Come Sunday Mr Gurrinder Singh Khanna duly attired to pass off as an accomplished golfer armed with a golf set which appeared to have already been in a couple of wars, drove across to the Samdang Golf course which is but a stone’s throw away from the main club. When everyone was assembled the rules of the Ambrosia Plate Golf Tournament were read out to us:
- It was a nine hole shotgun start competition.
- Nine golfing ladies were the captain of the nine teams, each team having an equal number of golfers. The teams were evenly balanced with the members having been slotted in on basis of their handicaps.
- All members of each team would tee-off with subsequent shots being played by all team members dropping their respective balls at the best shot spot.
- Each lady captain would maintain the teams score card.
- Winning team being the lowest gross score at end of nine holes.
- Each one of us was handed over a regular glass tumbler with an indelible black line marked on each glass about two thirds of the way up to the brim. Before teeing off we were to have a drink with the glass being filled to the marker level.
- The same drink one started with was to be repeated on 7 holes (two being dry holes). The standard drink being a Bloody Mary, beer drinkers would have to down a full bottle while teetotallers were required to gulp down a full glass of the aerated drink of their choice.

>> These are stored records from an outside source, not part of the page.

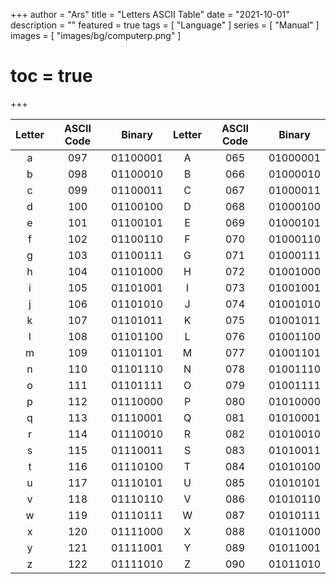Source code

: +++
author = "Ars"
title = "Letters ASCII Table"
date = "2021-10-01"
description = ""
featured = true
tags = [
  "Language"
]
series = [
  "Manual"
]
images = [
  "images/bg/computerp.png"
]
# toc = true
+++

| Letter | ASCII Code | Binary | Letter | ASCII Code | Binary |
| :----: | :----: |:----: |:----: |:----: |:----: |
|a | 097 | 01100001 | A | 065 | 01000001|
|b | 098 | 01100010 | B | 066 | 01000010|
|c | 099 | 01100011 | C | 067 | 01000011|
|d | 100 | 01100100 | D | 068 | 01000100|
|e | 101 | 01100101 | E | 069 | 01000101|
|f | 102 | 01100110 | F | 070 | 01000110|
|g | 103 | 01100111 | G | 071 | 01000111|
|h | 104 | 01101000 | H | 072 | 01001000|
|i | 105 | 01101001 | I | 073 | 01001001|
|j | 106 | 01101010 | J | 074 | 01001010|
|k | 107 | 01101011 | K | 075 | 01001011|
|l | 108 | 01101100 | L | 076 | 01001100|
|m | 109 | 01101101 | M | 077 | 01001101|
|n | 110 | 01101110 | N | 078 | 01001110|
|o | 111 | 01101111 | O | 079 | 01001111|
|p | 112 | 01110000 | P | 080 | 01010000|
|q | 113 | 01110001 | Q | 081 | 01010001|
|r | 114 | 01110010 | R | 082 | 01010010|
|s | 115 | 01110011 | S | 083 | 01010011|
|t | 116 | 01110100 | T | 084 | 01010100|
|u | 117 | 01110101 | U | 085 | 01010101|
|v | 118 | 01110110 | V | 086 | 01010110|
|w | 119 | 01110111 | W | 087 | 01010111|
|x | 120 | 01111000 | X | 088 | 01011000|
|y | 121 | 01111001 | Y | 089 | 01011001|
|z | 122 | 01111010 | Z | 090 | 01011010|

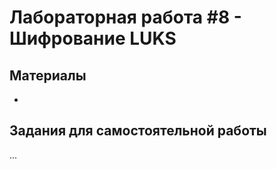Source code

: # Лабораторная работа #8 - Шифрование LUKS

## Материалы
- []()

## Задания для самостоятельной работы
...
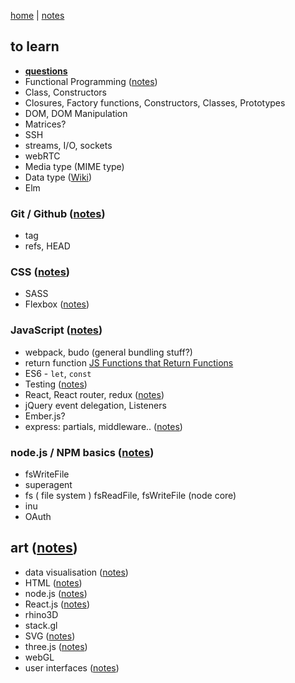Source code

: [home](README.md) | [notes](notes.md)

## to learn

- **[questions](questions.md)**
- Functional Programming ([notes](functional.md))
- Class, Constructors
- Closures, Factory functions, Constructors, Classes, Prototypes
- DOM, DOM Manipulation
- Matrices?
- SSH
- streams, I/O, sockets
- webRTC
- Media type (MIME type)
- Data type ([Wiki](https://en.wikipedia.org/wiki/Data_type))
- Elm

### Git / Github  ([notes](git-github.md))
- tag
- refs, HEAD

### CSS ([notes](CSS/CSS.md))
- SASS
- Flexbox ([notes](CSS/flexbox.md))

### JavaScript ([notes](javascript/notes.md))
- webpack, budo (general bundling stuff?)
- return function [JS Functions that Return Functions](https://davidwalsh.name/javascript-functions)
- ES6 - `let`, `const`
- Testing ([notes](testing.md))
- React, React router, redux ([notes](react/react.md))
- jQuery event delegation, Listeners
- Ember.js?
- express:  partials, middleware.. ([notes](javascript/express.md))

### node.js / NPM basics ([notes](javascript/node.md))
- fsWriteFile
- superagent
- fs ( file system ) fsReadFile, fsWriteFile (node core)
- inu
- OAuth


## art ([notes](art.md))
- data visualisation ([notes](dataVisualisation.md))
- HTML ([notes](HTML/HTML.md))
- node.js ([notes](javascript/node.md))
- React.js ([notes](react/react.md))
- rhino3D
- stack.gl
- SVG ([notes](HTML/SVG.md))
- three.js ([notes](javascript/node.md))
- webGL
- user interfaces ([notes](UI.md))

- Till the completion of the nine holes, no team member was permitted to go around the corner or behind a bush to pee. The team with any member breaking this cardinal rule would be penalised two strokes for each pee.
While ladies are akin to dams, having this uncanny ability to hold back any amount of water, the Ambrosia Plate was obviously not quite the type of competition designed for gentlemen with a prostrate problem.
To add to what he probably assumed to be fun, our sadistic friend Mr Rameshwar Singh had concocted a brew which any witch would have been proud of. A large shot of Vodka made more lethal with a similar shot of Gin topped up with tomato juice and the usual Bloody Mary dashes of this and that. Sufficient volumes of this witches concoction filled in old liquor bottles were placed on tables next to each of the seven wet holes. This being in the month of August when Assam simmers and is enveloped in an oppressive cloud of humidity one could slice with a knife, by the time each team reached their sixth/seventh watering hole, the stuff in the bottles bubbling with fermented excitement, would have been enough to knock a horse out for the count.
Be that as it may, by the time the golfers reached their respective ninth hole there was not one not groaning and walking cross-legged and then a rush to the nearest bush!
If memory serves me right, during the course of that morning I believe I did manage to touch the ball with my wildly swinging club at least a couple of times.
The final score cards for each one of the nine teams when they were read (not that there were all too many golfers standing upright to hear the scores) out, all followed a similar sort of pattern. Birdie – par – birdie –bogey – double bogey – bogey before going totally haywire with 6s and 7s over par!!
Fun! Of course it was fun. As was the mother of a hangover the next morning.
Love the Scots for having invented the game! Well done you buggers and may your ilk live long!